Nothing but the records themselves, exactly as written, should appear in the reply; leave out the pictures.

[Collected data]
^^^^^^^^^^^^^^^^
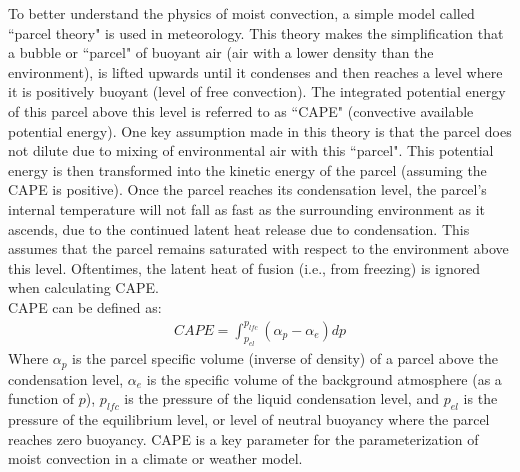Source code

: \documentclass[letterpaper,12pt,titlepage,oneside,final]{book}
\begin{document}
To better understand the physics of moist convection, a simple model called ``parcel theory" is used in meteorology. This theory makes the simplification that a bubble or ``parcel" of buoyant air (air with a lower density than the environment), is lifted upwards until it condenses and then reaches a level where it is positively buoyant (level of free convection). The integrated potential energy of this parcel above this level is referred to as ``CAPE" (convective available potential energy). One key assumption made in this theory is that the parcel does not dilute due to mixing of environmental air with this ``parcel". This potential energy is then transformed into the kinetic energy of the parcel (assuming the CAPE is positive). Once the parcel reaches its condensation level, the parcel's internal temperature will not fall as fast as the surrounding environment as it ascends, due to the continued latent heat release due to condensation. This assumes that the parcel remains saturated with respect to the environment above this level. Oftentimes, the latent heat of fusion (i.e., from freezing) is ignored when calculating CAPE.
\\
CAPE can be defined as: 
\begin{align}
CAPE=\int_{p_{el}}^{p_{lfc}}(\alpha_{p}-\alpha_{e}){dp}
\end{align}
Where $\alpha_{p}$ is the parcel specific volume (inverse of density) of a parcel above the condensation level, $\alpha_{e}$ is the specific volume of the background atmosphere (as a function of $p$), $p_{lfc}$ is the pressure of the liquid condensation level, and $p_{el}$ is the pressure of the equilibrium level, or level of neutral buoyancy where the parcel reaches zero buoyancy. CAPE is a key parameter for the parameterization of moist convection in a climate or weather model.
\end{document}
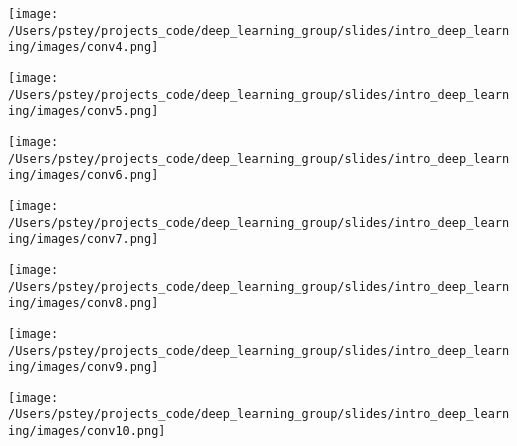 \documentclass[pdf]{beamer}
\begin{document}
	\begin{frame}
	\begin{center}
		\texttt{[image: /Users/pstey/projects\_code/deep\_learning\_group/slides/intro\_deep\_learning/images/conv4.png]}
	\end{center}
	\end{frame}

	\begin{frame}
	\begin{center}
		\texttt{[image: /Users/pstey/projects\_code/deep\_learning\_group/slides/intro\_deep\_learning/images/conv5.png]}
	\end{center}
	\end{frame}
	
	\begin{frame}
	\begin{center}
		\texttt{[image: /Users/pstey/projects\_code/deep\_learning\_group/slides/intro\_deep\_learning/images/conv6.png]}
	\end{center}
	\end{frame}
		
	\begin{frame}
	\begin{center}
		\texttt{[image: /Users/pstey/projects\_code/deep\_learning\_group/slides/intro\_deep\_learning/images/conv7.png]}
	\end{center}
	\end{frame}
		
	\begin{frame}
	\begin{center}
		\texttt{[image: /Users/pstey/projects\_code/deep\_learning\_group/slides/intro\_deep\_learning/images/conv8.png]}
	\end{center}
	\end{frame}


	\begin{frame}
	\begin{center}
		\texttt{[image: /Users/pstey/projects\_code/deep\_learning\_group/slides/intro\_deep\_learning/images/conv9.png]}
	\end{center}
	\end{frame}
	
	\begin{frame}
	\begin{center}
		\texttt{[image: /Users/pstey/projects\_code/deep\_learning\_group/slides/intro\_deep\_learning/images/conv10.png]}
	\end{center}
	\end{frame}
		
\end{document}
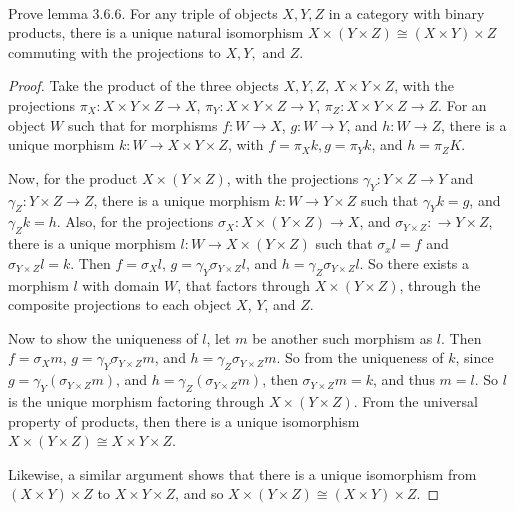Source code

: \documentclass[main.tex]{subfiles}
\begin{document}
\paragraph{}
\begin{exercise}
Prove lemma 3.6.6. For any triple of objects $X, Y, Z$ in a category with binary products, there is a unique natural isomorphism $X \times (Y \times Z) \cong (X \times Y) \times Z$ commuting with the projections to $X, Y,$ and $Z$.
\end{exercise}

	
\begin{proof}
Take the product of the three objects $X, Y, Z$, $X \times Y \times Z$, with the projections $\pi_X : X \times Y \times Z \rightarrow X$, $\pi_Y : X \times Y \times Z \rightarrow Y$, $\pi_Z : X \times Y \times Z \rightarrow Z$. For an object $W$ such that for morphisms $f: W \rightarrow X$, $g: W \rightarrow Y$, and $h: W \rightarrow Z$, there is a unique morphism $k: W \rightarrow X \times Y \times Z$, with $f = \pi_Xk, g = \pi_Yk$, and $h = \pi_ZK$.

Now, for the product $X \times (Y \times Z)$, with the projections $\gamma_Y : Y \times Z \rightarrow Y$ and $\gamma_Z : Y \times Z \rightarrow Z$, there is a unique morphism $k: W \rightarrow Y \times Z$ such that $\gamma_Y k = g$, and $\gamma_Z k = h$. Also, for the projections $\sigma_X : X \times (Y \times Z) \rightarrow X$, and $\sigma_{Y \times Z} : \rightarrow Y \times Z$, there is a unique morphism $l: W \rightarrow X \times (Y \times Z)$ such that $\sigma_x l = f$ and $\sigma_{Y \times Z}l = k$. Then $f = \sigma_Xl$, $g = \gamma_Y \sigma_{Y \times Z} l$, and $h = \gamma_Z \sigma_{Y \times Z} l$. So there exists a morphism $l$ with domain $W$, that factors through $X \times (Y \times Z)$, through the composite projections to each object $X$, $Y$, and $Z$.

Now to show the uniqueness of $l$, let $m$ be another such morphism as $l$. Then $f = \sigma_X m$, $g = \gamma_Y \sigma_{Y \times Z} m$, and $h = \gamma_Z \sigma_{Y \times Z} m$. So from the uniqueness of $k$, since $g = \gamma_Y (\sigma_{Y \times Z} m)$, and $h = \gamma_Z (\sigma_{Y \times Z} m)$, then $\sigma_{Y \times Z} m = k$, and thus $m = l$. So $l$ is the unique morphism factoring through $X \times (Y \times Z)$. From the universal property of products, then there is a unique isomorphism $X \times (Y \times Z) \cong X \times Y \times Z$.

Likewise, a similar argument shows that there is a unique isomorphism from $(X \times Y) \times Z$ to $X \times Y \times Z$, and so $X \times (Y \times Z) \cong (X \times Y) \times Z$.

\end{proof}	
	
	
\end{document}
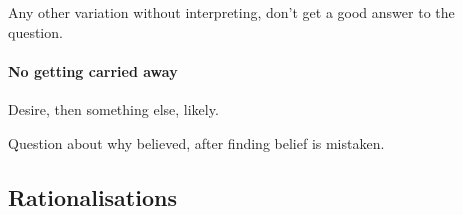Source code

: \begin{note}
  Any other variation without interpreting, don't get a good answer to the question.
\end{note}

\paragraph{No getting carried away}

\begin{note}
  Desire, then something else, likely.
\end{note}

\begin{note}
  Question about why believed, after finding belief is mistaken.
\end{note}

\subsection{Rationalisations}
\label{sec:rationalisations}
^^^^^^^^^^^^^^^^
## Solution
Source code

: \documentclass[letterpaper,12pt,titlepage,oneside,final]{book}
\begin{document}
To better understand the physics of moist convection, a simple model called ``parcel theory" is used in meteorology. This theory makes the simplification that a bubble or ``parcel" of buoyant air (air with a lower density than the environment), is lifted upwards until it condenses and then reaches a level where it is positively buoyant (level of free convection). The integrated potential energy of this parcel above this level is referred to as ``CAPE" (convective available potential energy). One key assumption made in this theory is that the parcel does not dilute due to mixing of environmental air with this ``parcel". This potential energy is then transformed into the kinetic energy of the parcel (assuming the CAPE is positive). Once the parcel reaches its condensation level, the parcel's internal temperature will not fall as fast as the surrounding environment as it ascends, due to the continued latent heat release due to condensation. This assumes that the parcel remains saturated with respect to the environment above this level. Oftentimes, the latent heat of fusion (i.e., from freezing) is ignored when calculating CAPE.
\\
CAPE can be defined as: 
\begin{align}
CAPE=\int_{p_{el}}^{p_{lfc}}(\alpha_{p}-\alpha_{e}){dp}
\end{align}
Where $\alpha_{p}$ is the parcel specific volume (inverse of density) of a parcel above the condensation level, $\alpha_{e}$ is the specific volume of the background atmosphere (as a function of $p$), $p_{lfc}$ is the pressure of the liquid condensation level, and $p_{el}$ is the pressure of the equilibrium level, or level of neutral buoyancy where the parcel reaches zero buoyancy. CAPE is a key parameter for the parameterization of moist convection in a climate or weather model.
\end{document}
 \documentclass[pdf]{beamer}
\begin{document}
	\begin{frame}
	\begin{center}
		\texttt{[image: /Users/pstey/projects\_code/deep\_learning\_group/slides/intro\_deep\_learning/images/conv4.png]}
	\end{center}
	\end{frame}

	\begin{frame}
	\begin{center}
		\texttt{[image: /Users/pstey/projects\_code/deep\_learning\_group/slides/intro\_deep\_learning/images/conv5.png]}
	\end{center}
	\end{frame}
	
	\begin{frame}
	\begin{center}
		\texttt{[image: /Users/pstey/projects\_code/deep\_learning\_group/slides/intro\_deep\_learning/images/conv6.png]}
	\end{center}
	\end{frame}
		
	\begin{frame}
	\begin{center}
		\texttt{[image: /Users/pstey/projects\_code/deep\_learning\_group/slides/intro\_deep\_learning/images/conv7.png]}
	\end{center}
	\end{frame}
		
	\begin{frame}
	\begin{center}
		\texttt{[image: /Users/pstey/projects\_code/deep\_learning\_group/slides/intro\_deep\_learning/images/conv8.png]}
	\end{center}
	\end{frame}


	\begin{frame}
	\begin{center}
		\texttt{[image: /Users/pstey/projects\_code/deep\_learning\_group/slides/intro\_deep\_learning/images/conv9.png]}
	\end{center}
	\end{frame}
	
	\begin{frame}
	\begin{center}
		\texttt{[image: /Users/pstey/projects\_code/deep\_learning\_group/slides/intro\_deep\_learning/images/conv10.png]}
	\end{center}
	\end{frame}
		
\end{document}
Source code

: \documentclass[main.tex]{subfiles}
\begin{document}
\paragraph{}
\begin{exercise}
Prove lemma 3.6.6. For any triple of objects $X, Y, Z$ in a category with binary products, there is a unique natural isomorphism $X \times (Y \times Z) \cong (X \times Y) \times Z$ commuting with the projections to $X, Y,$ and $Z$.
\end{exercise}

	
\begin{proof}
Take the product of the three objects $X, Y, Z$, $X \times Y \times Z$, with the projections $\pi_X : X \times Y \times Z \rightarrow X$, $\pi_Y : X \times Y \times Z \rightarrow Y$, $\pi_Z : X \times Y \times Z \rightarrow Z$. For an object $W$ such that for morphisms $f: W \rightarrow X$, $g: W \rightarrow Y$, and $h: W \rightarrow Z$, there is a unique morphism $k: W \rightarrow X \times Y \times Z$, with $f = \pi_Xk, g = \pi_Yk$, and $h = \pi_ZK$.

Now, for the product $X \times (Y \times Z)$, with the projections $\gamma_Y : Y \times Z \rightarrow Y$ and $\gamma_Z : Y \times Z \rightarrow Z$, there is a unique morphism $k: W \rightarrow Y \times Z$ such that $\gamma_Y k = g$, and $\gamma_Z k = h$. Also, for the projections $\sigma_X : X \times (Y \times Z) \rightarrow X$, and $\sigma_{Y \times Z} : \rightarrow Y \times Z$, there is a unique morphism $l: W \rightarrow X \times (Y \times Z)$ such that $\sigma_x l = f$ and $\sigma_{Y \times Z}l = k$. Then $f = \sigma_Xl$, $g = \gamma_Y \sigma_{Y \times Z} l$, and $h = \gamma_Z \sigma_{Y \times Z} l$. So there exists a morphism $l$ with domain $W$, that factors through $X \times (Y \times Z)$, through the composite projections to each object $X$, $Y$, and $Z$.

Now to show the uniqueness of $l$, let $m$ be another such morphism as $l$. Then $f = \sigma_X m$, $g = \gamma_Y \sigma_{Y \times Z} m$, and $h = \gamma_Z \sigma_{Y \times Z} m$. So from the uniqueness of $k$, since $g = \gamma_Y (\sigma_{Y \times Z} m)$, and $h = \gamma_Z (\sigma_{Y \times Z} m)$, then $\sigma_{Y \times Z} m = k$, and thus $m = l$. So $l$ is the unique morphism factoring through $X \times (Y \times Z)$. From the universal property of products, then there is a unique isomorphism $X \times (Y \times Z) \cong X \times Y \times Z$.

Likewise, a similar argument shows that there is a unique isomorphism from $(X \times Y) \times Z$ to $X \times Y \times Z$, and so $X \times (Y \times Z) \cong (X \times Y) \times Z$.

\end{proof}	
	
	
\end{document}
Source code

: \begin{note}
  Any other variation without interpreting, don't get a good answer to the question.
\end{note}

\paragraph{No getting carried away}

\begin{note}
  Desire, then something else, likely.
\end{note}

\begin{note}
  Question about why believed, after finding belief is mistaken.
\end{note}

\subsection{Rationalisations}
\label{sec:rationalisations}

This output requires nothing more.